07 May 2008

The Lapita people

"Who were these amazing seafarers? Where did they come from, starting more than 3,000 years ago? And how could a Neolithic people with simple canoes and no navigation gear manage to find, let alone colonize, hundreds of far-flung island specks scattered across an ocean that spans nearly a third of the globe? Answers have been slow in coming. But now a startling archaeological find on the island of Éfaté, in the Pacific nation of Vanuatu, has revealed an ancient seafaring people, the distant ancestors of today's Polynesians, taking their first steps into the unknown...

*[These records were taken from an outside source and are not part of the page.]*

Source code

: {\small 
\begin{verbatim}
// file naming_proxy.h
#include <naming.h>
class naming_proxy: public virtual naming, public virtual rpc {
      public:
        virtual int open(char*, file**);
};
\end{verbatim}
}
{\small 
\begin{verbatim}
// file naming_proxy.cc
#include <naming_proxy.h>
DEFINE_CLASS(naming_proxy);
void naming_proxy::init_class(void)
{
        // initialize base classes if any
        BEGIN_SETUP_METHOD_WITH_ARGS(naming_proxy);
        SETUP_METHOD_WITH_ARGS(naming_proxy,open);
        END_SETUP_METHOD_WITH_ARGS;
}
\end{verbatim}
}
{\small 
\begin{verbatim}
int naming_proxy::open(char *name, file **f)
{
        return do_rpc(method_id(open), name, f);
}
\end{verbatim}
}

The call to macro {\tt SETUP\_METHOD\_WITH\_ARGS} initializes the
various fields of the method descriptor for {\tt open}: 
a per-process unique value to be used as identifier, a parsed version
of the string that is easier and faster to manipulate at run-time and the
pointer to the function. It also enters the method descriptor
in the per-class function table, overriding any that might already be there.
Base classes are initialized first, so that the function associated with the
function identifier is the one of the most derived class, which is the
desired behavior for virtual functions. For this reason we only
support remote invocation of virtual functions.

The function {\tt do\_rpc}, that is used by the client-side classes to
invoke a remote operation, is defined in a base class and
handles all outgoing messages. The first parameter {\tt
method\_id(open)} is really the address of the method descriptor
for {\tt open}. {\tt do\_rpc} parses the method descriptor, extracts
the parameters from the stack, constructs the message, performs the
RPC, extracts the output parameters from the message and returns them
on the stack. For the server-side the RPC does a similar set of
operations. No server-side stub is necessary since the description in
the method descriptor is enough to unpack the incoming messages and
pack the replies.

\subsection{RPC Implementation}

A backhoe operator, digging up topsoil on the grounds of a derelict coconut plantation [on Vanuatu], scraped open a grave—the first of dozens in a burial ground some 3,000 years old. It is the oldest cemetery ever found in the Pacific islands, and it harbors the bones of an ancient people archaeologists call the Lapita...They were daring blue-water adventurers who roved the sea not just as explorers but also as pioneers, bringing along everything they would need to build new lives—their families and livestock, taro seedlings and stone tools. Within the span of a few centuries the Lapita stretched the boundaries of their world from the jungle-clad volcanoes of Papua New Guinea to the loneliest coral outliers of Tonga, at least 2,000 miles eastward in the Pacific. Along the way they explored millions of square miles of unknown sea, discovering and colonizing scores of tropical islands never before seen by human eyes: Vanuatu, New Caledonia, Fiji, Samoa.

It was their descendants, centuries later, who became the great Polynesian navigators we all tend to think of: the Tahitians and Hawaiians, the New Zealand Maori, and the curious people who erected those statues on Easter Island. But it was the Lapita who laid the foundation... There is one stubborn question for which archaeology has yet to provide any answers: How did the Lapita accomplish the ancient equivalent of a moon landing, many times over? No one has found one of their canoes or any rigging, which could reveal how the canoes were sailed.

The real adventure didn't begin, however, until their Lapita descendants neared the end of the Solomons chain, for this was the edge of the world. The nearest landfall, the Santa Cruz Islands, is almost 230 miles away, and for at least 150 of those miles the Lapita sailors would have been out of sight of land, with empty horizons on every side.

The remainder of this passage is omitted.